Simon's Period Finding on a Quantum Annealer

TL;DR

This work investigates Simon's period-finding algorithm in a noisy, non-gate-based setting by reformulating it as a QUBO and implementing it via adiabatic quantum computation on D-Wave quantum annealers. By introducing penalties on oracle-output transitions, the ground state becomes degenerate in a controlled way, encoding two inputs that the oracle maps to the same output. Hardware experiments show that the method is robust to noise and benefits from avoiding post-processing, but the overall runtime scales exponentially with problem size, while classical solvers maintain quadratic scaling in the tested range. The study highlights both a practical path for leveraging quantum annealing for hidden-subgroup-type problems and the current hardware limitations compared to classical approaches.

Abstract

Dating to 1994, Simon's period-finding algorithm is among the earliest and most fragile of quantum algorithms. The algorithm's fragility arises from the requirement that, to solve an n qubit problem, one must fault-tolerantly sample O(n) linearly independent values from a solution space.

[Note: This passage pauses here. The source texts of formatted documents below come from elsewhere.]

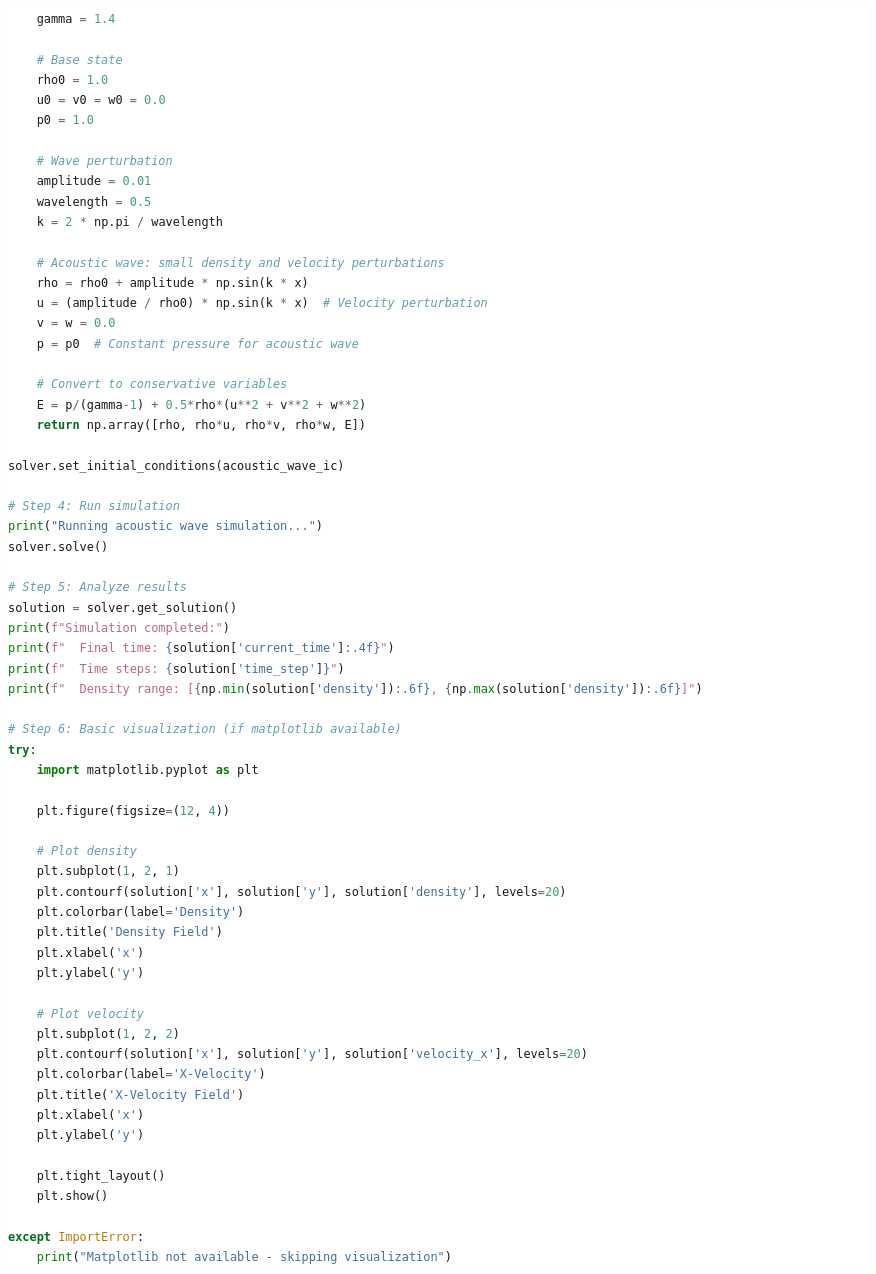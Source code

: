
 ```python
    gamma = 1.4
    
    # Base state
    rho0 = 1.0
    u0 = v0 = w0 = 0.0
    p0 = 1.0
    
    # Wave perturbation
    amplitude = 0.01
    wavelength = 0.5
    k = 2 * np.pi / wavelength
    
    # Acoustic wave: small density and velocity perturbations
    rho = rho0 + amplitude * np.sin(k * x)
    u = (amplitude / rho0) * np.sin(k * x)  # Velocity perturbation
    v = w = 0.0
    p = p0  # Constant pressure for acoustic wave
    
    # Convert to conservative variables
    E = p/(gamma-1) + 0.5*rho*(u**2 + v**2 + w**2)
    return np.array([rho, rho*u, rho*v, rho*w, E])

solver.set_initial_conditions(acoustic_wave_ic)

# Step 4: Run simulation
print("Running acoustic wave simulation...")
solver.solve()

# Step 5: Analyze results
solution = solver.get_solution()
print(f"Simulation completed:")
print(f"  Final time: {solution['current_time']:.4f}")
print(f"  Time steps: {solution['time_step']}")
print(f"  Density range: [{np.min(solution['density']):.6f}, {np.max(solution['density']):.6f}]")

# Step 6: Basic visualization (if matplotlib available)
try:
    import matplotlib.pyplot as plt
    
    plt.figure(figsize=(12, 4))
    
    # Plot density
    plt.subplot(1, 2, 1)
    plt.contourf(solution['x'], solution['y'], solution['density'], levels=20)
    plt.colorbar(label='Density')
    plt.title('Density Field')
    plt.xlabel('x')
    plt.ylabel('y')
    
    # Plot velocity
    plt.subplot(1, 2, 2)
    plt.contourf(solution['x'], solution['y'], solution['velocity_x'], levels=20)
    plt.colorbar(label='X-Velocity')
    plt.title('X-Velocity Field')
    plt.xlabel('x')
    plt.ylabel('y')
    
    plt.tight_layout()
    plt.show()
    
except ImportError:
    print("Matplotlib not available - skipping visualization")
```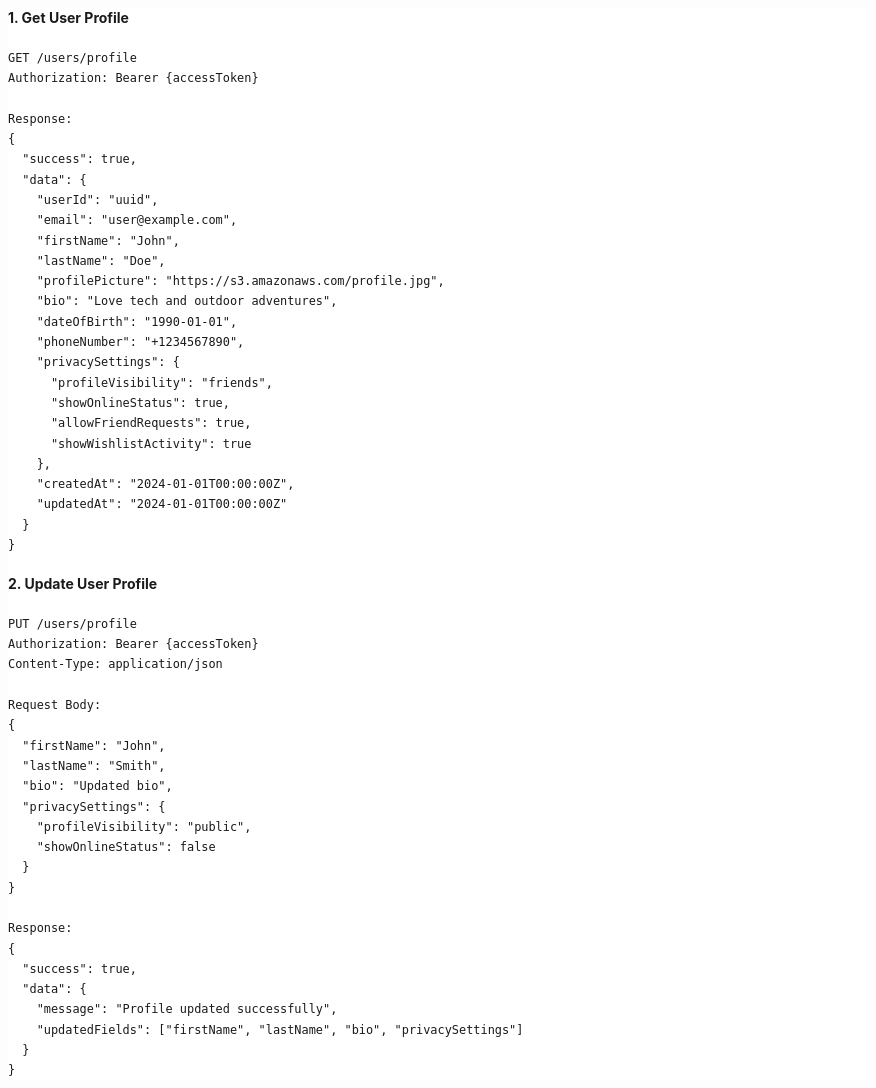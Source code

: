 #### 1. Get User Profile
```http
GET /users/profile
Authorization: Bearer {accessToken}

Response:
{
  "success": true,
  "data": {
    "userId": "uuid",
    "email": "user@example.com",
    "firstName": "John",
    "lastName": "Doe",
    "profilePicture": "https://s3.amazonaws.com/profile.jpg",
    "bio": "Love tech and outdoor adventures",
    "dateOfBirth": "1990-01-01",
    "phoneNumber": "+1234567890",
    "privacySettings": {
      "profileVisibility": "friends",
      "showOnlineStatus": true,
      "allowFriendRequests": true,
      "showWishlistActivity": true
    },
    "createdAt": "2024-01-01T00:00:00Z",
    "updatedAt": "2024-01-01T00:00:00Z"
  }
}
```

#### 2. Update User Profile
```http
PUT /users/profile
Authorization: Bearer {accessToken}
Content-Type: application/json

Request Body:
{
  "firstName": "John",
  "lastName": "Smith",
  "bio": "Updated bio",
  "privacySettings": {
    "profileVisibility": "public",
    "showOnlineStatus": false
  }
}

Response:
{
  "success": true,
  "data": {
    "message": "Profile updated successfully",
    "updatedFields": ["firstName", "lastName", "bio", "privacySettings"]
  }
}
```
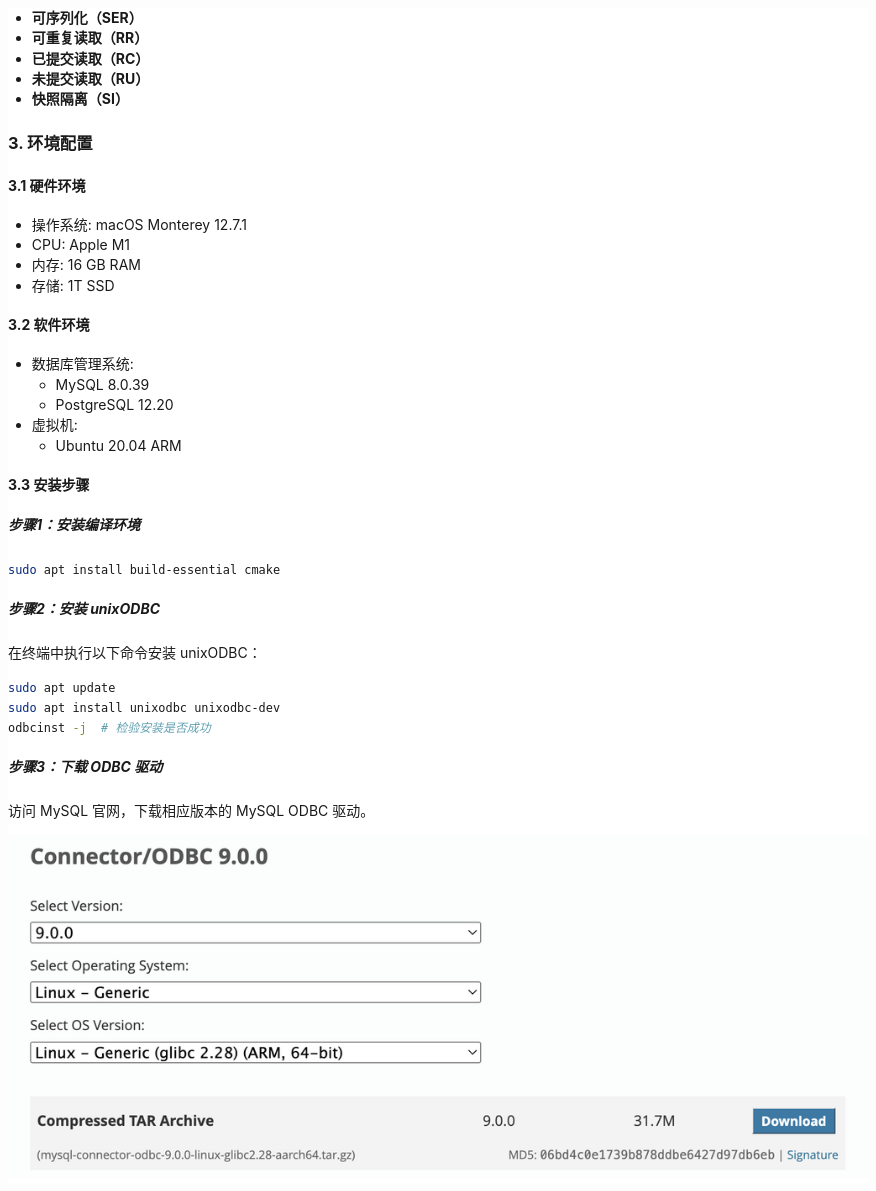 - **可序列化（SER）**
- **可重复读取（RR）**
- **已提交读取（RC）**
- **未提交读取（RU）**
- **快照隔离（SI）** 

### 3. 环境配置

#### 3.1 硬件环境

- 操作系统: macOS Monterey 12.7.1
- CPU: Apple M1
- 内存: 16 GB RAM
- 存储: 1T SSD

#### 3.2 软件环境

- 数据库管理系统: 
  - MySQL 8.0.39
  - PostgreSQL 12.20
- 虚拟机: 
  - Ubuntu 20.04 ARM

#### 3.3 安装步骤

##### 步骤1：安装编译环境

```bash
sudo apt install build-essential cmake
```

##### 步骤2：安装 unixODBC

在终端中执行以下命令安装 unixODBC：

```bash
sudo apt update
sudo apt install unixodbc unixodbc-dev
odbcinst -j  # 检验安装是否成功
```

##### 步骤3：下载 ODBC 驱动

访问 MySQL 官网，下载相应版本的 MySQL ODBC 驱动。

![MySQL ODBC 驱动](./mysql_odbc_driver.png)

In this paper, we study an adiabatic implementation of Simon's algorithm that requires a constant number of successful samples regardless of problem size. We implement this algorithm on D-Wave hardware and solve problems with up to 298 qubits. We compare the runtime of classical algorithms to the D-Wave solution to analyze any potential advantage.

Figures (5)

• Figure 1: Energy spectrum for oracle of size $n=3$ (meaning there are 3 qubits in the input register, and $3n-2=7$ qubits total across all registers). The top panel gives the spectrum of the QUBO with no penalties applied. In this setting, all the valid evaluations of the oracle appear in a degenerate ground state. Hence, sampling this QUBO yields one of these values at random, which queries the oracle with a random input. The bottom panel, however, gives the spectrum with penalties $p_1=2$ and $p_2=-2$. In this case, two valid oracle evaluations that share a unique output are isolated in the ground state. Retrieving both inputs that map to this output is sufficient to solve the problem.
• Figure 2: The embedding of the QUBO \ref{['eq:penalizedGeneralQUBO']} on D-Wave Advantage 5.4 for $n=50$ (50 qubit input to the oracle, 148 total qubits). The structure of the QUBO is such that each variable interacts directly with three or six others. This connectivity pattern is sufficiently sparse to embed the problem directly on a D-Wave device without introducing swap operations or ancilla qubits.
• Figure 3: Success percentage for our adiabatic Simon's algorithm as a function of problem size. As before, the problem size ($n$) denotes the number of qubits in the input register; the total number is $3n-2$. The number of shots per problem is fixed at 4000, with an annealing time of 100$\mu s$. The experiment was executed on the D-Wave Advantage2 Prototype 2.6 and Advantage 5.4 systems. A successful run samples both target values in the degenerate ground state at least once. We find that for $n \leq 40$, the success rate is well fit by a Gaussian curve, whereas for $n > 40$, an exponential curve provides a better fit.
• Figure 4: Approximate runtime as a function of problem size for our adiabatic Simon's algorithm and a classical tree search QUBO solver implemented by D-Wave. The runtime for the annealing algorithm is estimated from the number of shots required to expect to sample from the ground state twice, yielding a $50\%$ chance of solving the problem if the degenerate pair is equally probable. The classical algorithm manifests quadratic asymptotic scaling, while our annealing algorithm scales exponentially with problem size.
• Figure 5: Runtime as a function of problem size for our adiabatic Simon's algorithm and the VeloxQ classical QUBO solver, for $n\in[2,50]$ and 1024 shots. As before, the experiment was executed on the D-Wave Advantage 5.4 and Advantage2 Prototype 2.6 systems. In the region tested, VeloxQ exhibited a slight downward trend in runtime, while the D-Wave systems showed upward trends.